▸ WHAT IS REQUIRED
Nothing but the records themselves, exactly as written, should appear in the reply; leave out the pictures.

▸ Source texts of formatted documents

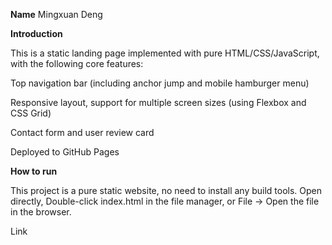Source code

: **Name**
Mingxuan Deng

**Introduction**

This is a static landing page implemented with pure HTML/CSS/JavaScript, with the following core features:

Top navigation bar (including anchor jump and mobile hamburger menu)

Responsive layout, support for multiple screen sizes (using Flexbox and CSS Grid)

Contact form and user review card

Deployed to GitHub Pages


**How to run**

This project is a pure static website, no need to install any build tools. Open directly, Double-click index.html in the file manager, or File → Open the file in the browser.

Link
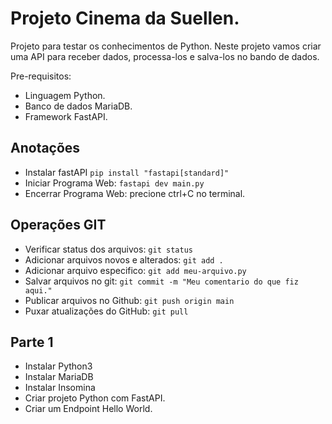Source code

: 
# Projeto Cinema da Suellen.

Projeto para testar os conhecimentos de Python. Neste projeto vamos criar uma API para receber dados, processa-los e salva-los no bando de dados.

Pre-requisitos:
 - Linguagem Python.
 - Banco de dados MariaDB.
 - Framework FastAPI.

## Anotações
 - Instalar fastAPI `pip install "fastapi[standard]"`
 - Iniciar Programa Web: `fastapi dev main.py`
 - Encerrar Programa Web: precione ctrl+C no terminal.

## Operações GIT
 - Verificar status dos arquivos: `git status`
 - Adicionar arquivos novos e alterados: `git add .`
 - Adicionar arquivo especifico: `git add meu-arquivo.py`
 - Salvar arquivos no git: `git commit -m "Meu comentario do que fiz aqui."`
 - Publicar arquivos no Github: `git push origin main`
 - Puxar atualizações do GitHub: `git pull`

## Parte 1

 - Instalar Python3
 - Instalar MariaDB
 - Instalar Insomina
 - Criar projeto Python com FastAPI.
 - Criar um Endpoint Hello World.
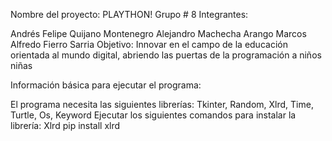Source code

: Nombre del proyecto: PLAYTHON! 
Grupo # 8 
Integrantes:

Andrés Felipe Quijano Montenegro
Alejandro Machecha Arango
Marcos Alfredo Fierro Sarria
Objetivo: Innovar en el campo de la educación orientada al mundo digital, abriendo las puertas de la programación a niños niñas

Información básica para ejecutar el programa:

El programa necesita las siguientes librerías: Tkinter, Random, Xlrd, Time, Turtle, Os, Keyword 
Ejecutar los siguientes comandos para instalar la librería: Xlrd 
pip install xlrd
 
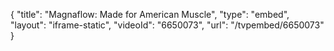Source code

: {
    "title": "Magnaflow: Made for American Muscle",
    "type": "embed",
    "layout": "iframe-static",
    "videoId": "6650073",
    "url": "\/tvpembed\/6650073"
}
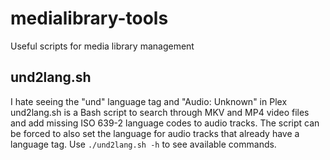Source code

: # medialibrary-tools
Useful scripts for media library management

## und2lang.sh
I hate seeing the "und" language tag and "Audio: Unknown" in Plex
und2lang.sh is a Bash script to search through MKV and MP4 video files and add missing ISO 639-2 language codes to audio tracks. The script can be forced to also set the language for audio tracks that already have a language tag. Use `./und2lang.sh -h` to see available commands.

▸ ANSWER BELOW
Source code

: **Name**
Mingxuan Deng

**Introduction**

This is a static landing page implemented with pure HTML/CSS/JavaScript, with the following core features:

Top navigation bar (including anchor jump and mobile hamburger menu)

Responsive layout, support for multiple screen sizes (using Flexbox and CSS Grid)

Contact form and user review card

Deployed to GitHub Pages


**How to run**

This project is a pure static website, no need to install any build tools. Open directly, Double-click index.html in the file manager, or File → Open the file in the browser.

Link
Source code

: 
# Projeto Cinema da Suellen.

Projeto para testar os conhecimentos de Python. Neste projeto vamos criar uma API para receber dados, processa-los e salva-los no bando de dados.

Pre-requisitos:
 - Linguagem Python.
 - Banco de dados MariaDB.
 - Framework FastAPI.

## Anotações
 - Instalar fastAPI `pip install "fastapi[standard]"`
 - Iniciar Programa Web: `fastapi dev main.py`
 - Encerrar Programa Web: precione ctrl+C no terminal.

## Operações GIT
 - Verificar status dos arquivos: `git status`
 - Adicionar arquivos novos e alterados: `git add .`
 - Adicionar arquivo especifico: `git add meu-arquivo.py`
 - Salvar arquivos no git: `git commit -m "Meu comentario do que fiz aqui."`
 - Publicar arquivos no Github: `git push origin main`
 - Puxar atualizações do GitHub: `git pull`

## Parte 1

 - Instalar Python3
 - Instalar MariaDB
 - Instalar Insomina
 - Criar projeto Python com FastAPI.
 - Criar um Endpoint Hello World.
Source code

: Nombre del proyecto: PLAYTHON! 
Grupo # 8 
Integrantes:

Andrés Felipe Quijano Montenegro
Alejandro Machecha Arango
Marcos Alfredo Fierro Sarria
Objetivo: Innovar en el campo de la educación orientada al mundo digital, abriendo las puertas de la programación a niños niñas

Información básica para ejecutar el programa:

El programa necesita las siguientes librerías: Tkinter, Random, Xlrd, Time, Turtle, Os, Keyword 
Ejecutar los siguientes comandos para instalar la librería: Xlrd 
pip install xlrd
 
Source code

: {
    "title": "Magnaflow: Made for American Muscle",
    "type": "embed",
    "layout": "iframe-static",
    "videoId": "6650073",
    "url": "\/tvpembed\/6650073"
}
Source code

: # medialibrary-tools
Useful scripts for media library management

## und2lang.sh
I hate seeing the "und" language tag and "Audio: Unknown" in Plex
und2lang.sh is a Bash script to search through MKV and MP4 video files and add missing ISO 639-2 language codes to audio tracks. The script can be forced to also set the language for audio tracks that already have a language tag. Use `./und2lang.sh -h` to see available commands.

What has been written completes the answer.